Podczas wczorajszego meczu Legii Warszawa z Lechem Poznań, na trybunach zasiadł Marc Gual, którego wychwyciły kamery telewizji Canal+. Hiszpanowi towarzyszyła Magdalena Woźnicka z administracji sportowej warszawskiego klubu. Według informacji portalu legia.net, napastnik Jagieloni po sezonie zostanie piłkarzem stołecznych.
Na początku roku Marc Gual przeszedł testy medyczne oraz wstępnie porozumiał się z zarządem Legii w sprawie kontraktu. Wówczas jednak cała sprawa ucichła, a nawet jej zaprzeczano. Wszystko dla dobra Hiszpana i jego aktualnego pracodawcy – Jagiellonii Białystok, do której jest wypożyczony z ukraińskiego SK Dnipro-1. Do „Pszczółek” dołączył, gdy na Ukrainie wybuchła wojna.
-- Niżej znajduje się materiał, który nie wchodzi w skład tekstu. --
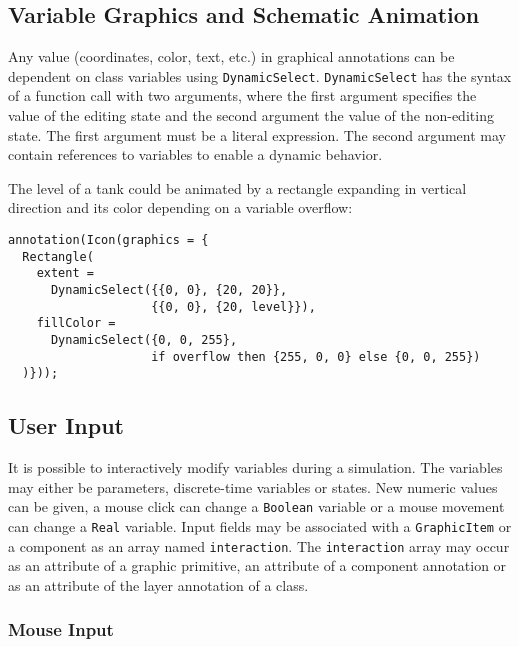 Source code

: \subsection{Variable Graphics and Schematic Animation}\label{variable-graphics-and-schematic-animation}

Any value (coordinates, color, text, etc.) in graphical annotations can be dependent on class variables using \lstinline!DynamicSelect!.
\lstinline!DynamicSelect! has the syntax of a function call with two arguments, where the first argument specifies the value of the editing state and the second argument the value of the non-editing state.
The first argument must be a literal expression.
The second argument may contain references to variables to enable a dynamic behavior.

\begin{example}
The level of a tank could be animated by a rectangle expanding in vertical direction and its color depending on a variable overflow:
\begin{lstlisting}[language=modelica]
annotation(Icon(graphics = {
  Rectangle(
    extent =
      DynamicSelect({{0, 0}, {20, 20}},
                    {{0, 0}, {20, level}}),
    fillColor =
      DynamicSelect({0, 0, 255},
                    if overflow then {255, 0, 0} else {0, 0, 255})
  )}));
\end{lstlisting}
\end{example}

\subsection{User Input}\label{user-input}

It is possible to interactively modify variables during a simulation.  The variables may either be parameters, discrete-time variables or states.  New numeric values can be given, a mouse click can change a \lstinline!Boolean! variable or a mouse movement can change a \lstinline!Real! variable.  Input fields may be associated with a \lstinline!GraphicItem! or a component as an array named \lstinline!interaction!.  The \lstinline!interaction! array may occur as an attribute of a graphic primitive, an attribute of a component annotation or as an attribute of the layer annotation of a class.

\subsubsection{Mouse Input}\label{mouse-input}

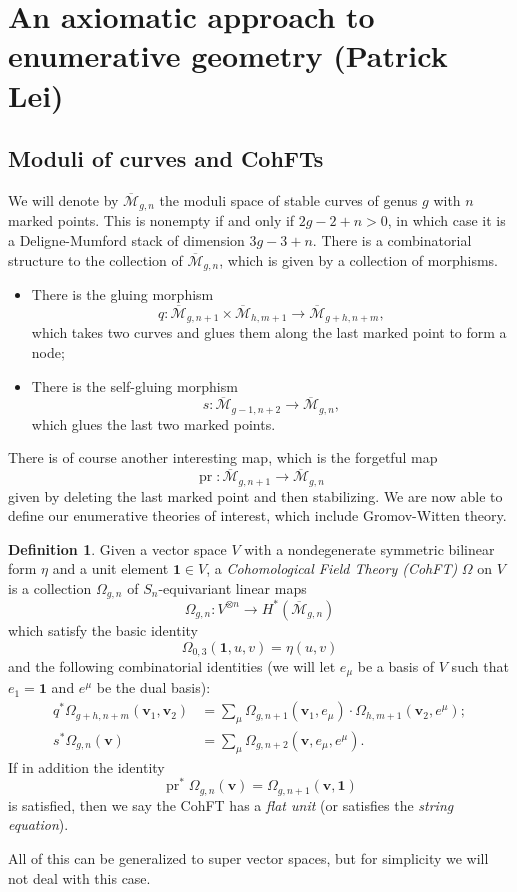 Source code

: \documentclass[10pt]{amsart}
\theoremstyle{definition}
\newtheorem{defn}[thm]{Definition}
\theoremstyle{remark}
\theoremstyle{plain}
\theoremstyle{definition}
\theoremstyle{remark}
\newcommand{\Mbar}{\overline{\mathcal{M}}}
\newcommand{\mbf}[1]{\mathbf{#1}}
\newcommand{\bv}{\mbf{v}}
\newcommand{\1}{\mathbf{1}}
\newcommand{\2}{\mathbf{2}}
\newcommand{\3}{\mathbf{3}}
\DeclareMathOperator{\pr}{pr}
\begin{document}
\section{An axiomatic approach to enumerative geometry (Patrick Lei)}%
\label{sec:An axiomatic approach to enumerative geometry (Patrick Lei)}

\subsection{Moduli of curves and CohFTs}%
\label{sub:Moduli of curves and CohFTs}

We will denote by $\Mbar_{g,n}$ the moduli space of stable curves of genus $g$ with $n$ marked points. This is nonempty if and only if $2g-2+n > 0$, in which case it is a Deligne-Mumford stack of dimension $3g-3+n$. There is a combinatorial structure to the collection of $\Mbar_{g,n}$, which is given by a collection of morphisms.
\begin{itemize}
    \item There is the gluing morphism 
        \[q \colon \Mbar_{g,n+1} \times \Mbar_{h, m+1} \to \Mbar_{g+h,n+m}, \] 
        which takes two curves and glues them along the last marked point to form a node;
    \item There is the self-gluing morphism \[s \colon \Mbar_{g-1,n+2} \to \Mbar_{g,n},\] 
        which glues the last two marked points.
\end{itemize} 
There is of course another interesting map, which is the forgetful map
\[ \pr \colon \Mbar_{g,n+1} \to \Mbar_{g,n} \]
given by deleting the last marked point and then stabilizing. We are now able to define our enumerative theories of interest, which include Gromov-Witten theory.

\begin{defn}
    Given a vector space $V$ with a nondegenerate symmetric bilinear form $\eta$ and a unit element $\1 \in V$, a \textit{Cohomological Field Theory (CohFT)} $\Omega$ on $V$ is a collection $\Omega_{g,n}$ of $S_n$-equivariant linear maps
    \[ \Omega_{g,n} \colon V^{\otimes n} \to H^*(\Mbar_{g,n}) \]
    which satisfy the basic identity
    \[ \Omega_{0,3}(\1, u,v) = \eta(u,v) \]
    and the following combinatorial identities (we will let $e_{\mu}$ be a basis of $V$ such that $e_1 = \1$ and $e^{\mu}$ be the dual basis):
    \begin{align*}
        q^* \Omega_{g+h,n+m}(\bv_1, \bv_2) &= \sum_{\mu} \Omega_{g,n+1}(\bv_1, e_{\mu}) \cdot \Omega_{h,m+1}(  \bv_2, e^{\mu} ); \\
        s^* \Omega_{g,n}(\bv) &= \sum_{\mu} \Omega_{g,n+2}(\bv, e_{\mu}, e^{\mu}).
    \end{align*}
    If in addition the identity
    \[ \pr^*\Omega_{g,n}(\bv) = \Omega_{g,n+1}(\bv,\1) \]
    is satisfied, then we say the CohFT has a \textit{flat unit} (or satisfies the \textit{string equation}).
\end{defn}
All of this can be generalized to super vector spaces, but for simplicity we will not deal with this case.
\end{document}
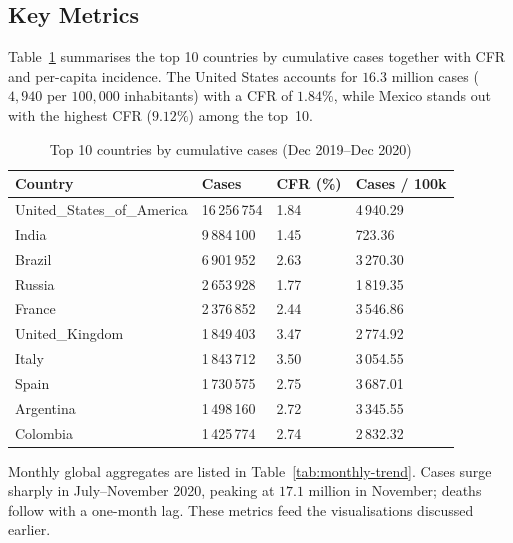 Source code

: \documentclass[12pt, a4paper]{article}
\begin{document}
\subsection{Key Metrics}
Table~\ref{tab:top-countries} summarises the top 10 countries by cumulative cases together with CFR and per-capita incidence. The United States accounts for $16.3$ million cases ($4{,}940$ per $100{,}000$ inhabitants) with a CFR of $1.84\%$, while Mexico stands out with the highest CFR ($9.12\%$) among the top~10.

\begin{table}[H]
    \centering
    \caption{Top 10 countries by cumulative cases (Dec 2019--Dec 2020)}
    \label{tab:top-countries}
    \begin{tabular}{@{}p{3.5cm}p{2.2cm}p{2.2cm}p{2.2cm}@{}}
        \toprule
        Country & Cases & CFR (\%) & Cases / 100k \\
        \midrule
        United\_States\_of\_America & 16\,256\,754 & 1.84 & 4\,940.29 \\
        India & 9\,884\,100 & 1.45 & 723.36 \\
        Brazil & 6\,901\,952 & 2.63 & 3\,270.30 \\
        Russia & 2\,653\,928 & 1.77 & 1\,819.35 \\
        France & 2\,376\,852 & 2.44 & 3\,546.86 \\
        United\_Kingdom & 1\,849\,403 & 3.47 & 2\,774.92 \\
        Italy & 1\,843\,712 & 3.50 & 3\,054.55 \\
        Spain & 1\,730\,575 & 2.75 & 3\,687.01 \\
        Argentina & 1\,498\,160 & 2.72 & 3\,345.55 \\
        Colombia & 1\,425\,774 & 2.74 & 2\,832.32 \\
        \bottomrule
    \end{tabular}
\end{table}

Monthly global aggregates are listed in Table~\ref{tab:monthly-trend}. Cases surge sharply in July--November 2020, peaking at $17.1$ million in November; deaths follow with a one-month lag. These metrics feed the visualisations discussed earlier.
\end{document}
Jaga starała się o definitywny transfer hiszpańskiego napastnika
Ostatecznie jednak uprzedziła ją warszawska Legia, która na zasadzie wolnej transakcji sprowadzi Guala po zakończeniu trwającego sezonu. Oznacza to albo zwiększoną rywalizację w ataku „Wojskowych”, albo planowane roszady na tej pozycji. Już teraz trener Kosta Runjaić ma do dyspozycji Tomasa Pekharta, Carlitosa, Blaza Kramera oraz Macieja Rosołka. Z tego grona jednak tylko Czech gwarantuje regularne strzelanie goli, wobec czego można przypuszczać, że Legioniści zdecydują się na pożegnanie z którymś z pozostałych zawodników.
Szerzej o wcześniejszej karierze Guala pisaliśmy TUTAJ. Hiszpan niewątpliwie sprawdził się na polskich boiskach. W 34 meczach w barwach białostockiej ekipy zdobył 13 bramek i zaliczył cztery asysty. Najwięcej meczów rozegrał jako środkowy napastnik, ale był też ustawiany nieco niżej, jako ofensywny pomocnik. Branżowy portal transfermarkt wycenia go na 1.2 mln euro.